モータースポーツの最高峰であるF1にも参戦している、英国のプレミアムスポーツカーブランド・アストンマーティンは、2025年3月25日(現地時間)ゲイドンにおいて、最もパワフルなオープントップモデルの新型モデルである「ヴァンキッシュ ヴォランテ」を発表した。そして、翌3月26日、東京・青山にあるブランドセンターにおいて、日本のメディア向けにも公開された。
発表会の冒頭、アストンマーティン APAC リージョナルプレジデント グレゴリー・アダムス氏は「ヴァンキッシュ ヴォランテは、昨日イギリスで発表されたばかりですが、実車を日本に持ってきました。それだけ日本の市場は大切です。新しいクルマがあれば出来るだけ早く、あるいは発表前にも皆さんにお見せしたいと思っています」とアストンマーティンにとって日本市場が重要である点について説明した。
今回、日本初公開された「ヴァンキッシュ ヴォランテ」は、1965年に「ヴォランテ」という名を冠したモデルが登場して60年の節目に当たり、ヴォランテ60周年を記念するモデルとして登場した。「ヴァンキッシュ ヴォランテ」は、クーペと同時にデザインされることで、ルーフを挙げた状態でもトノカバーに格納した状態でも時代を超越したデザインを維持できる。同時に重量増加を最小限に抑えながらルーフ完全格納型コンバーチブルを実現させている。
軽量なKフィールドルーフはボタン操作ひとつで、14秒で開き、16秒で閉じることが可能。また時速50km/h以下であれば、走行中でも開閉できる。さらに、ルーフの開閉は半径2m以内であればスマートキーによる遠隔操作も可能だ。注目なのは断熱性でクーペに匹敵するレベルを達成している。「ヴァンキッシュ ヴォランテ」のシャシーには接合アルミニウム構造を採用。アンダーボディは剛性を強化する部材により、従来のフラッグシップ コンバーチブルに比べて75%向上。クーペボディに相応する構造性能をキープしている。

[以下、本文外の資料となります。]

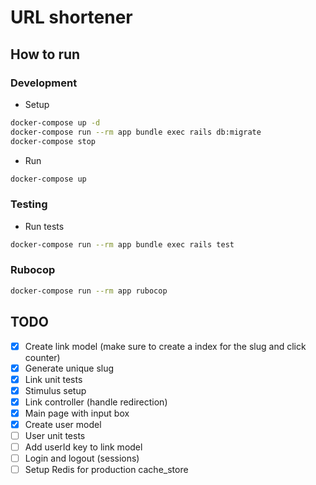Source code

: # URL shortener

## How to run

### Development
- Setup
```bash
docker-compose up -d
docker-compose run --rm app bundle exec rails db:migrate
docker-compose stop
```
- Run
```bash
docker-compose up
```

### Testing
- Run tests
```bash
docker-compose run --rm app bundle exec rails test
```

### Rubocop
```bash
docker-compose run --rm app rubocop 
```

## TODO
- [x] Create link model (make sure to create a index for the slug and click counter)
- [x] Generate unique slug
- [x] Link unit tests
- [x] Stimulus setup
- [x] Link controller (handle redirection)
- [x] Main page with input box
- [x] Create user model
- [ ] User unit tests
- [ ] Add userId key to link model
- [ ] Login and logout (sessions)
- [ ] Setup Redis for production cache_store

このクルマに搭載されている5.2L V12ツインターボエンジンは、最高出力835ps、最大トルク1000Nmを発生。組み合わされるトランスミッションは8速ATで、最高速度345km/h、0-100km/h加速はわずか3.4秒という高いパフォーマンスを発揮する。
サスペンションにはFRレイアウトの「ヴァンキッシュ ヴォランテ」の重量配分を考慮したチューニングが施されているが、そのポテンシャルを最大限引き出すのが、新しいビルシュタインDTXダンパーだ。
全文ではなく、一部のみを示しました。